Come per tutte le città di origini lontane e non documentate, anche per Sannicandro si fanno molte ipotesi, incerte e contrastanti. Non conto di riferirle tutte e di confrontarle tra di loro. Mi limiterò a considerare quelle più collimanti con l’obiettivo che mi sono proposto. E’ comunque evidente che Sannicandro ha avuto origine dai successivi sviluppi del suo originario nucleo fortificato.
Dapprima la Terra Vecchia si chiamava S. Maria del Borgo ed aveva, come patrono, San Giorgio, ancora venerato in una modesta chiesetta nei pressi del castello.
Questo fatto convalida l’ipotesi di una origine longobarda, perché il simbolismo di San Giorgio a cavallo che uccide il drago si presta alla narrazione ideografica della vittoria cristiana sull’idolatria del serpente.
I longobardi del ducato di Benevento, benché battezzati, adorano il serpente fino al tempo di San Barbato che convertì Romualdo e i suoi seguaci. Romualdo divenne re ed al culto del serpente si sostituì quello di San Giorgio; culto che ben presto si diffuse per tutti i fedeli del regno. Estendendo una delle trentaquattro contee (e precisamente quella di Lesina), i Longobardi erano arrivati fino alle prime balze del Gargano.
Il colle di S. Maria venne perciò fortificato con l’erezione di un castello, probabilmente impostato su precedenti fondazioni romane. Nella zona era infatti possibile reperire rari e sparsi ruderi di basso impero, specie lungo le vie di Torre Varano e Maletta.
Per molto tempo, fino a periodi piuttosto recenti, a Lesina, a Sannicandro e della località dello scomparso Castel Pagano, molte leggende hanno parlato di apparizioni mostruose, nelle quali un grosso serpente, talvolta con la testa di vitello, viene sempre vinto da pastori, cacciatori e pii sacerdoti.
Il serpente, del quale si danno anche altre versioni, + ancora oggi presente nell’arme del comune, mentre fino a non molti anni fa, poteva essere ammirato in un antico stemma di pietra dura incastonato sulla porta del rinnovato archivio di S. Maria del Borgo, parrocchia delle città vecchia.

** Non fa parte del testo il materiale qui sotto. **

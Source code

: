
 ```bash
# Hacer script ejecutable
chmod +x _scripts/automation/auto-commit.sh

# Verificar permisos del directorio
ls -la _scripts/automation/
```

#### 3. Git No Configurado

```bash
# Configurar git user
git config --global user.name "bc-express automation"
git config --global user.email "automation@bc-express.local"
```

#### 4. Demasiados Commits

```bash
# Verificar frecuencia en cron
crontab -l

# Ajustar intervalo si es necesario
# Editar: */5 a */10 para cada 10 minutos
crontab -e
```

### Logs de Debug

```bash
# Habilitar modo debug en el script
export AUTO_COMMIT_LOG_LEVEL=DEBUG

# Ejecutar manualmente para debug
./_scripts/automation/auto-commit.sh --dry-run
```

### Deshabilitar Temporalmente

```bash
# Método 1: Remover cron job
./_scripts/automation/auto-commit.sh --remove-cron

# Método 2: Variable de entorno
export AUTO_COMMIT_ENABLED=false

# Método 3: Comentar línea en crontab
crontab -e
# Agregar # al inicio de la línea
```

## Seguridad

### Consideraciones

L’immigrazione dei profughi di Lucera, cacciati nel 663 dagli eserciti vincitori di Costante II°, venuti a combattere o presidi pugliesi di Benevento, dà maggiore forza all’ipotesi longobarda. Ma l’origine longobarda non spiega l’influenza eolica nell’architettura locale, né spiega i particolari accenti di un dialetto che, malgrado la pronuncia gutturale (anch’essa di presunta origine lombarda), offre ancora residui suoni e rare parole di derivazione greca.
Tra le popolazioni che trovarono rifugio entro la cinta fortificata dell’avandifesa del castello, vanno ricordate quelle di Lauri e di Santannea, di provenienza greca, come quasi tutte le popolazioni rivierasche a nord del Gargano. Di lauri e Santannea non si hanno più notizie fin dall’0inizio del decimo secolo. Ler popolazioni, quindi, abbandonarono i propri focolari al più tardi verso la fine del nono secolo.
Esse certamente portarono, nell’antico borgo di S. Maria, il soffio rivitalizzante di una più evoluta cultura, capace di improntare a nuovi costumi le abitudini delle spaventate e sparute popolazioni arrivate con le precedenti immigrazioni.
Un ulteriore incremento della cultura greca si ebbe nel 1053, quando “prescelta la zona per affinità di stirpe e parentale spirituale”, si rifugiarono nello stesso luogo i superstiti dell’esercito greco-bizantino del catapano Argiro, sconfitto dal conte normanno Umfredo, nei pressi di S. Paolo Civitate.
Il quell’epoca, però, il borgo aveva cambiato nome. Come oggi, già si chiamava Sannicandro, in onore del martire di Venafro, prescelto a nuovo patrono. Non si sa il perché di questo cambiamento, né si sa in quale epoca ed in quale precisa circostanza esso avvenne.
Il nome di Sannicandro compare per la prima volta, d’improvviso, nel diploma del conte normanno Henricus, che è un diploma del 905 ed è il più antico documento finora pervenutoci con un nome diverso da quello di S. Maria del Borgo.
Le successive vicende storiche della città e del castello, dal periodo fridericiano ai primi del novecento, sono più cronologicamente documentabili, attraverso testimonianze di atti e registri facilmente reperibili.